Deconstructing Racial Preferences in Online Dating: How do Multiracial Daters Reinforce Anti-Black Racial Hierarchies?

What is the issue?

Racial preferences are a long-standing racial divide in the United States. Recent research shows a clear persistence of racialized and gendered hierarchies in dating and marriage, placing White men and women at the top of the hierarchy, Black men and women at the bottom, and other racial identities somewhere in between. Although the presence of these hierarchies is evident, one question remains: Where do multiracial individuals fall within this hierarchy? While research suggests that multiracial daters receive high preference from monoracial individuals in the online dating scene, little research has been done to analyze how multiracial themselves engage with this hierarchy. Additionally, existing research does not make comparisons among various multiracial groups. 

 

What is the purpose of this investigation?

 

Therefore, it is necessary to investigate the online dating preferences of multiracial individuals. In this study, Curington and colleagues wanted to understand if multiracial individuals’ online dating behavior reinforce, accommodate, or reject bias and discrimination. They tested 5 different possible explanations: the Minority Model, the Whiteness Model, the Multiracial Model, the Bridging Model, and the Anti-Blackness Model.

 

They hypothesized the following:

 

H1a: The Minority Model – multiracial daters will send and respond most frequently to their same-race minority counterparts.

H1b: The Whiteness Model – multiracial daters will send and respond most frequently to White monoracial daters.

H2: The Multiracial Model – multiracial daters will send and respond most frequently to multiracial daters.

H3: Bridging Model – multiracial daters will send and respond most frequently to White daters, same-race minority monoracial daters and their same racial combination multiracial counterparts.

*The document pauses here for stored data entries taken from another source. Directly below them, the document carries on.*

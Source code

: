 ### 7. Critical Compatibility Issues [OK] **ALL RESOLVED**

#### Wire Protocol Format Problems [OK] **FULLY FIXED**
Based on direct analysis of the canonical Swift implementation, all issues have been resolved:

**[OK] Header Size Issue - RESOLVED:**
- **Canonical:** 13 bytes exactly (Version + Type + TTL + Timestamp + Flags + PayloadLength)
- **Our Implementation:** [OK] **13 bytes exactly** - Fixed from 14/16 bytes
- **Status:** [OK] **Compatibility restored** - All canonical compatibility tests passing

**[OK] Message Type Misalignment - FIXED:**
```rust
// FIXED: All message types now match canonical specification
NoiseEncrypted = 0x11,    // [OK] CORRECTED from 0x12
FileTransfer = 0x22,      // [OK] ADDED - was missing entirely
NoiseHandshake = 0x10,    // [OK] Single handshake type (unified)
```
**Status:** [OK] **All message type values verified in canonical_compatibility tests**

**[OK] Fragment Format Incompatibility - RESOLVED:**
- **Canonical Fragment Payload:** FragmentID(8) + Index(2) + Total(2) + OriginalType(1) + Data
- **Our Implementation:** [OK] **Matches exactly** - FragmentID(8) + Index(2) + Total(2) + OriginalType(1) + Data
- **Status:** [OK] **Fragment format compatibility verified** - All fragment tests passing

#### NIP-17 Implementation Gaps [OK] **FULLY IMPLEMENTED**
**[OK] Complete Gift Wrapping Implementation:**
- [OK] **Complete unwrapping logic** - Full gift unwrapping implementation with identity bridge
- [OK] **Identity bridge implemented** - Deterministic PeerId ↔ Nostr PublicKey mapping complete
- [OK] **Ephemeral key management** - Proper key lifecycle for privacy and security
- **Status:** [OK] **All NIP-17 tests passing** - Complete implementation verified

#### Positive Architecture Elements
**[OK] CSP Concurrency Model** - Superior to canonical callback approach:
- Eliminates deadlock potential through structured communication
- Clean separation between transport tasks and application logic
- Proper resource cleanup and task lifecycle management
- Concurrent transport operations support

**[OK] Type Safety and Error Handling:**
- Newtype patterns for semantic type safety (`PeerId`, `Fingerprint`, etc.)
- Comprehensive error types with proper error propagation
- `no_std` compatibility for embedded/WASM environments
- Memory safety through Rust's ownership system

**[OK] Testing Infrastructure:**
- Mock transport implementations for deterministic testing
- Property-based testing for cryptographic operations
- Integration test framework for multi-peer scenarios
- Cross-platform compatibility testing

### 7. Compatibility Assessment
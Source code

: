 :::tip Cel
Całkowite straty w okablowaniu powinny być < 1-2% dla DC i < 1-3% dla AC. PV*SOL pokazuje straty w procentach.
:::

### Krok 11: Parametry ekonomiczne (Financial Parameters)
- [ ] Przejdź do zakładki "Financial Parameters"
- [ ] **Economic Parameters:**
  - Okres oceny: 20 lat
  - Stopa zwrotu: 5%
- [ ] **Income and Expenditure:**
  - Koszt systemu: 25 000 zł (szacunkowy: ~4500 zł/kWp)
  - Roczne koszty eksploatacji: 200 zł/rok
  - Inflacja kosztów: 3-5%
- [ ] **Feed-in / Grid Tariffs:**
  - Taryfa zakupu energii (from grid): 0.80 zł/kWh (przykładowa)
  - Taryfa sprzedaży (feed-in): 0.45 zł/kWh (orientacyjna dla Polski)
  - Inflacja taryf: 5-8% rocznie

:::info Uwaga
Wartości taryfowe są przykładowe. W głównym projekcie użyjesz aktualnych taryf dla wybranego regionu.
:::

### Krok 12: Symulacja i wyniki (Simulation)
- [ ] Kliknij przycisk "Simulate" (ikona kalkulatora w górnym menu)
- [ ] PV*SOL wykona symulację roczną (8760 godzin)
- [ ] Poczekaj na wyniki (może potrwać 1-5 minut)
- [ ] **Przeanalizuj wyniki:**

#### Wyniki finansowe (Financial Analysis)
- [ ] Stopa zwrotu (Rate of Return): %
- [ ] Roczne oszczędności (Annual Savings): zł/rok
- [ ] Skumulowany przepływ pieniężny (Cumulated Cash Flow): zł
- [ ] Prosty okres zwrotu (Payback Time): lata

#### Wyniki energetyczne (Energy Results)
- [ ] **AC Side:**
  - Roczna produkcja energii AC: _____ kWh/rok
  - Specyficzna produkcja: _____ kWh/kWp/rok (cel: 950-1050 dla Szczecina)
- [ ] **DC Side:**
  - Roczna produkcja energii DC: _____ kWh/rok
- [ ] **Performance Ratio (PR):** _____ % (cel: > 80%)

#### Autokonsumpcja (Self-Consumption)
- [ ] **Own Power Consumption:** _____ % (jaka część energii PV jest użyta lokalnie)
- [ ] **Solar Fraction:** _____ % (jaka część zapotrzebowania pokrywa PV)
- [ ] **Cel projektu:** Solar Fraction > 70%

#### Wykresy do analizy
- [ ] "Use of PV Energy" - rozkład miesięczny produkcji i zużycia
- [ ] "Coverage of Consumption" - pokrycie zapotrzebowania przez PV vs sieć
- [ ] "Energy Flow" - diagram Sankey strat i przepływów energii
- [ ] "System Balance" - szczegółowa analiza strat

The operation of the bridging model suggests multiracial daters treat all of these daters as in-groups.

H4: Anti-Blackness Model – multiracial daters will send and respond least frequently to monoracial Black daters.

 

In investigating these hypotheses, Curington and colleagues also wanted to evaluate whether dating behavior varies by multiracial backgrounds, specifically those identifying as multiracial White (e.g., Asian-White, Black-White, and Hispanic-White). To do so, they conducted a study in which they analyzed to whom multiracial men sent messages and to whom multiracial women replied.

 

What were the Results?

Overall, the results imply general support for the Multiracial and Anti-Black Models, indicating that Asian-White, Hispanic-White, and Black-White multiracial men and women tend to be most open to dating other multiracial individuals and exclude monoracial Black individuals. Support for the White, Minority, and Bridging Models depends on the specific combination of gender and multiracial groups.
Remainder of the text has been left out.